Disclaimer: This post was written last week and is not Leah Burgin’s column in today’s Daily, which, incidentally, is about the same exact thing. Sort of.
Once upon a time, I refused to read Harry Potter, and only relented because a friend had lent it to me― or pressed it upon me, rather, with a “this is really good!†of which I was skeptical (either it had not yet reached peak popularity, or I was simply oblivious)― and my mother insisted it’d be rude to not at least attempt to read it. So I read the first book, then the second, and the third, until at some arbitrary point in time, I began eagerly awaiting the publication of the next successive volume with ever-increasing fervor.
The world Rowling crafts is wide and all-encompassing, with rules and laws built into it that are illogical to reality but entirely logical within its own fictional framework, that are structured and regular but leave room for inferences and implications and the imagination to build something for itself. It separates itself from the mundane, but suggests that the magical world exists simultaneously as an ordinary one, and thus can actually exist; this, at least by my reckoning, is one of the things that makes the series so accessible to its audience― to children, to those who had read it as children, to people who just want to enjoy a nice escapist bit of fantasy.
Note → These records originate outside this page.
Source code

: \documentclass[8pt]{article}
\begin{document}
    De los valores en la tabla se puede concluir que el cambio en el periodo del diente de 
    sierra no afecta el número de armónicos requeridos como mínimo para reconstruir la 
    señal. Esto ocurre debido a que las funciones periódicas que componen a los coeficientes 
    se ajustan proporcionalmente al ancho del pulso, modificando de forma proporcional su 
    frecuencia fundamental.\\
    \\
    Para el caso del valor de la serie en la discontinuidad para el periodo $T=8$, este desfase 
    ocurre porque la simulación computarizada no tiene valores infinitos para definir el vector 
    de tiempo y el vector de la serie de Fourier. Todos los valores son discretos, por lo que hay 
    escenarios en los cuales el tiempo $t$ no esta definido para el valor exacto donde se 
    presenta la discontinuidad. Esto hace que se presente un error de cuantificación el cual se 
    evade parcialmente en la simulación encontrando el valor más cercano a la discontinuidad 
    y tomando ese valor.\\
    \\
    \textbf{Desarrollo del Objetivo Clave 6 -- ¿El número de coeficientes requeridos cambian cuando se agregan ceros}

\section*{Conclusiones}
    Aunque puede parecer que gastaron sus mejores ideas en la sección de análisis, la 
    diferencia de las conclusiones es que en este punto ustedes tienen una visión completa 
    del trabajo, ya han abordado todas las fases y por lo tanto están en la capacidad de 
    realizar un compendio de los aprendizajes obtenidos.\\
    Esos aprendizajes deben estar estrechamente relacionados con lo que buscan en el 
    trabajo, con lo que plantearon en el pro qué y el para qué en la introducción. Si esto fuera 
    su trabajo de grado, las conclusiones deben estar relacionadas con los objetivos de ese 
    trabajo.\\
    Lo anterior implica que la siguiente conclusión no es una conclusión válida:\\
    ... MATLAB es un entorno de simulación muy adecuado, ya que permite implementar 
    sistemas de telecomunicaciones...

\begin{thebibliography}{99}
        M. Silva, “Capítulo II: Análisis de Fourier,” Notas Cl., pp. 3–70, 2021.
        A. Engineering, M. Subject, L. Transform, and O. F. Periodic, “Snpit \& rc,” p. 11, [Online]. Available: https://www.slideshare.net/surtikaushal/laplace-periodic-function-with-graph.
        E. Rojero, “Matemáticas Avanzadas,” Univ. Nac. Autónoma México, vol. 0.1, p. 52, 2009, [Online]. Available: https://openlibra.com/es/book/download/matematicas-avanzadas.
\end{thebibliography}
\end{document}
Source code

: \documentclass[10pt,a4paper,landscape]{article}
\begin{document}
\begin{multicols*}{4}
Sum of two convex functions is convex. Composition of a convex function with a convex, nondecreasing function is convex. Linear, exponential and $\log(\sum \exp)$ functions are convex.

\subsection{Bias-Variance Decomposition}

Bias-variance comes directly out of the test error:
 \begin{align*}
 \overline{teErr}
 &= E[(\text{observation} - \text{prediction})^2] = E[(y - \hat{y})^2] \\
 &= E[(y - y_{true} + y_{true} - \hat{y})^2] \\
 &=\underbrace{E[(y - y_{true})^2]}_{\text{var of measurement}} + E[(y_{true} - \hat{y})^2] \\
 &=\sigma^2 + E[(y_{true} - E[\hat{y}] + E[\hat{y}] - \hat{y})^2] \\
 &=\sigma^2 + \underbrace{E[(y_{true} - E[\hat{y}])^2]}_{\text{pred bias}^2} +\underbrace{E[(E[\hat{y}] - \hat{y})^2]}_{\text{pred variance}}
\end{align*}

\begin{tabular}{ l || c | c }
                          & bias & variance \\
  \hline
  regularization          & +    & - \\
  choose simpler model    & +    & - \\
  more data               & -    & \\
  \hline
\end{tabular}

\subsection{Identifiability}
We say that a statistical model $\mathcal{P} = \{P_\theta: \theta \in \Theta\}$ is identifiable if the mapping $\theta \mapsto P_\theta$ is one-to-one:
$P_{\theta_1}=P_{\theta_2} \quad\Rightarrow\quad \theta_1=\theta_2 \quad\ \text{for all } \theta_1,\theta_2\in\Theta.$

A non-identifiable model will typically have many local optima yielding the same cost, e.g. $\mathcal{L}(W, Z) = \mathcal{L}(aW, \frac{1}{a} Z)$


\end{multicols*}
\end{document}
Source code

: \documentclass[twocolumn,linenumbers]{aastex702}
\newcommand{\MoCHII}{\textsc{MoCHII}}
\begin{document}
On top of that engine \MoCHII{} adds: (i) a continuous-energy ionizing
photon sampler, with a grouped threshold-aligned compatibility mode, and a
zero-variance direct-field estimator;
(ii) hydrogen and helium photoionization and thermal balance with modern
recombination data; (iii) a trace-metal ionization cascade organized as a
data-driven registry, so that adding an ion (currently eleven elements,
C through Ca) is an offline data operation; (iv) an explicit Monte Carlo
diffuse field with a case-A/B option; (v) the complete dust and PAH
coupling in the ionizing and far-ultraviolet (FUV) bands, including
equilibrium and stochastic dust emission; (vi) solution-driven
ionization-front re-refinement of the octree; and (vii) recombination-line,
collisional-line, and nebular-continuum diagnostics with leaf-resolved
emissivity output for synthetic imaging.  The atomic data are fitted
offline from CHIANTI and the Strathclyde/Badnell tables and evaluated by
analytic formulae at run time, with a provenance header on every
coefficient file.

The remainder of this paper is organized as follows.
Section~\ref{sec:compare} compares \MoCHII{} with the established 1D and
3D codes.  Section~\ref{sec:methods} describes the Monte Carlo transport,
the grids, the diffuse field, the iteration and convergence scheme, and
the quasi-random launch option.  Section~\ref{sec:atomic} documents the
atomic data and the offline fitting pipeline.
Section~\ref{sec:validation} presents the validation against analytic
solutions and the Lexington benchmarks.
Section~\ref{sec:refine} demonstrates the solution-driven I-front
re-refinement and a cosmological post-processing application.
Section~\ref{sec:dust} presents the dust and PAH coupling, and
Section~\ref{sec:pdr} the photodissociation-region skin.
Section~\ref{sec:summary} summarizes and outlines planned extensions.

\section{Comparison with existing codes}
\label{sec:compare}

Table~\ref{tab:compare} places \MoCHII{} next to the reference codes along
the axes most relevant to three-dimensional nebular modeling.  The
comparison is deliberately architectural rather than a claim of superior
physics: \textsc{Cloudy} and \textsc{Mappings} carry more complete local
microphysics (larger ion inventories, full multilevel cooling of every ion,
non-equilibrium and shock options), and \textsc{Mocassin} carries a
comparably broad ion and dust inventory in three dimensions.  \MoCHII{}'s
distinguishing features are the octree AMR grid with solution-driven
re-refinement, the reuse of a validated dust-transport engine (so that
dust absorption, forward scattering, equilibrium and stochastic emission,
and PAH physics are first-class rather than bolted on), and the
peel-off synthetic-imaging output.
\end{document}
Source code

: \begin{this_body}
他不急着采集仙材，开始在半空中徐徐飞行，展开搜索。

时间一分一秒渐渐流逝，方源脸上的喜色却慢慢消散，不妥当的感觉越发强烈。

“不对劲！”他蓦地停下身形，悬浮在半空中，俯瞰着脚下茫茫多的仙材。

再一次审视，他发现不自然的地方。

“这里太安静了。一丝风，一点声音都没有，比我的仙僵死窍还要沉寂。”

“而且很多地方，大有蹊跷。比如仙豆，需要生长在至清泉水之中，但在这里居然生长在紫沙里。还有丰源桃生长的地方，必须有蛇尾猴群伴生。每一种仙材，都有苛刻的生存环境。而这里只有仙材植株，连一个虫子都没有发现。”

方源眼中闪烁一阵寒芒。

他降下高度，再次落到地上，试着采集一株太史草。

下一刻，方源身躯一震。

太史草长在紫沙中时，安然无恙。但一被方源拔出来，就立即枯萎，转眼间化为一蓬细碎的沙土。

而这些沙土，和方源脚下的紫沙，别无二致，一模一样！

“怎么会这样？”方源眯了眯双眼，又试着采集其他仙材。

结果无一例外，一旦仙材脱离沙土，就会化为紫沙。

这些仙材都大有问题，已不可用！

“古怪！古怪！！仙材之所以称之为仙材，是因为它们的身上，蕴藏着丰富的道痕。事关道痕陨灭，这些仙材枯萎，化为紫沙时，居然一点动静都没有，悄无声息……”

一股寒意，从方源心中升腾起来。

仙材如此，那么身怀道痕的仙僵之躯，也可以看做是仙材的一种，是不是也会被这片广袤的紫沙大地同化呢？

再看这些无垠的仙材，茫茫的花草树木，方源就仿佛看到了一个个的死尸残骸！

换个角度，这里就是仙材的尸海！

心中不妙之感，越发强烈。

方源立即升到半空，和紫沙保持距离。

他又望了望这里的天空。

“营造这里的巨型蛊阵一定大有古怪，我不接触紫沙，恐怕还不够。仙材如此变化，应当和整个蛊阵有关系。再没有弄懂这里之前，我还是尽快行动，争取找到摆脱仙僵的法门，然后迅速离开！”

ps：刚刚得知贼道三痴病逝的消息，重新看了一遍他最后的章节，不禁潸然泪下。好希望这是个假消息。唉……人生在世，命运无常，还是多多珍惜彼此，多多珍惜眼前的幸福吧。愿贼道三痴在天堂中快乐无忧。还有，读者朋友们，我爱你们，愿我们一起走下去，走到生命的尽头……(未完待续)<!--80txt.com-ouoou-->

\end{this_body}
It isn’t merely the sum of the hype and the massive franchise built off seven books. It has shaped the youth of a great many people- it has certainly factored into mine. Don’t pretend you were entirely unaffected.
Harry Potter never did make it into my conscious list of favourite books, however. I preferred to state (with dignity), publicly and to myself, that on my list were the likes of Tolkien and oh, C.S. Lewis, maybe, and perhaps a bit of O. Henry tossed in there for good measure (and to balance out the fact that I enjoyed reading fantasy, etc). Which I genuinely did, of course, I did and do like them very much, but the language of Harry Potter is easier to read, its characters more easily relatable, its content more interesting. It is, for the same amount of effort expended, more enjoyable. Harry Potter is not, understandably, generally considered high literature; they are children’s books, written for enjoyment and immersion in said enjoyment, rather than an introspective discourse about the workings of societal values and the nature of intangible ideals. But what begins as a simple narrative about a boy in a tale of good and evil blossoms out into an intricate and multifaceted web of struggles and intrigues.
And this leads us to the present argument: Harry Potter and the Deathly Hallows, the final installment. We spent all the space before its release rereading the previous books and hypothesizing what would occur in that momentous, precipitous conclusion that would answer all our questions and tie all the loose ends together. What happened was not entirely unexpected, but rather disappointing all the same, to be honest. Realizing that there was only so much time for all the remaining plot points to occur, Rowling must have squeezed everything else into the limited space of 700+ pages in order to bring everything to a logical conclusion. Which… it did, conclude logically, that is, after a fashion, but at least to me, the ending was too contrived, and quite unsatisfactory. The remaining protagonists seem to be all paired off neatly with one another by the end. Then comes the epilogue, in which we see said characters in their now-married couples with their multitudes of children, happy as can be in their domestic bliss. It might just be me, but there could be better and more convincing ways to end such a complex narrative. As a response to the culmination of 10 years’ emotional involvement on part of the readers? Ouch.
Least satisfactory of all is the matter of Severus Snape. The tragic antihero, who plays perhaps the most pivotal role in the entire narrative, whose entire life is one of hardship and of being loathed by everyone around him no matter what he does, does not receive the ending he deserves. He is perhaps one of the most complex characters in the entire series. Snape is caught between moral dilemmas, treads a precarious line, and yet manages to do the right thing (in addition to maintaining a stoic facade, remaining a vaunted intellectual in academia, and being Alan Rickman). And what does he get? He dies, and in a rather undignified way, to boot.
Well.
TChen will be the one sobbing all through the end of the last film.